- **WHAT YOU NEED TO DO**: An exact restatement of the data is required, with the images omitted.

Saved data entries

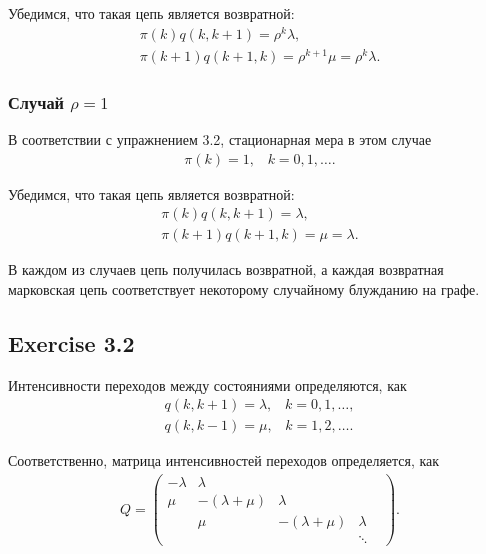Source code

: \documentclass[10pt]{article}
\begin{document}
Убедимся, что такая цепь является возвратной:
\begin{gather*}
  \pi(k) q(k, k + 1) = \rho^k \lambda, \\
  \pi(k + 1) q(k + 1, k) = \rho^{k + 1} \mu = \rho^k \lambda.
\end{gather*}

\subsubsection{Случай $\rho = 1$}

В соответствии с упражнением 3.2, стационарная мера в этом случае
\begin{gather*}
  \pi(k) = 1, \;\;\; k = 0, 1, \ldots .
\end{gather*}

Убедимся, что такая цепь является возвратной:
\begin{gather*}
  \pi(k) q(k, k + 1) = \lambda, \\
  \pi(k + 1) q(k + 1, k) = \mu = \lambda.
\end{gather*}

В каждом из случаев цепь получилась возвратной, а каждая возвратная марковская цепь соответствует некоторому случайному блужданию на графе.

\subsection{Exercise 3.2}

Интенсивности переходов между состояниями определяются, как
\begin{gather*}
  q(k, k + 1) = \lambda, \;\;\; k = 0, 1, \ldots , \\
  q(k, k - 1) = \mu, \;\;\; k = 1, 2, \ldots .
\end{gather*}

Соответственно, матрица интенсивностей переходов определяется, как
\begin{gather*}
  Q = \left( \begin{matrix}
    -\lambda & \lambda          &                  &         & \\
    \mu      & -(\lambda + \mu) & \lambda          &         & \\
             & \mu              & -(\lambda + \mu) & \lambda & \\
             &                  &                  & \ddots  &  
 \end{matrix} \right).
\end{gather*}
\end{document}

- **SOLUTION TO THIS TASK**:
Source code

: \documentclass[10pt]{article}
\begin{document}
Убедимся, что такая цепь является возвратной:
\begin{gather*}
  \pi(k) q(k, k + 1) = \rho^k \lambda, \\
  \pi(k + 1) q(k + 1, k) = \rho^{k + 1} \mu = \rho^k \lambda.
\end{gather*}

\subsubsection{Случай $\rho = 1$}

В соответствии с упражнением 3.2, стационарная мера в этом случае
\begin{gather*}
  \pi(k) = 1, \;\;\; k = 0, 1, \ldots .
\end{gather*}

Убедимся, что такая цепь является возвратной:
\begin{gather*}
  \pi(k) q(k, k + 1) = \lambda, \\
  \pi(k + 1) q(k + 1, k) = \mu = \lambda.
\end{gather*}

В каждом из случаев цепь получилась возвратной, а каждая возвратная марковская цепь соответствует некоторому случайному блужданию на графе.

\subsection{Exercise 3.2}

Интенсивности переходов между состояниями определяются, как
\begin{gather*}
  q(k, k + 1) = \lambda, \;\;\; k = 0, 1, \ldots , \\
  q(k, k - 1) = \mu, \;\;\; k = 1, 2, \ldots .
\end{gather*}

Соответственно, матрица интенсивностей переходов определяется, как
\begin{gather*}
  Q = \left( \begin{matrix}
    -\lambda & \lambda          &                  &         & \\
    \mu      & -(\lambda + \mu) & \lambda          &         & \\
             & \mu              & -(\lambda + \mu) & \lambda & \\
             &                  &                  & \ddots  &  
 \end{matrix} \right).
\end{gather*}
\end{document}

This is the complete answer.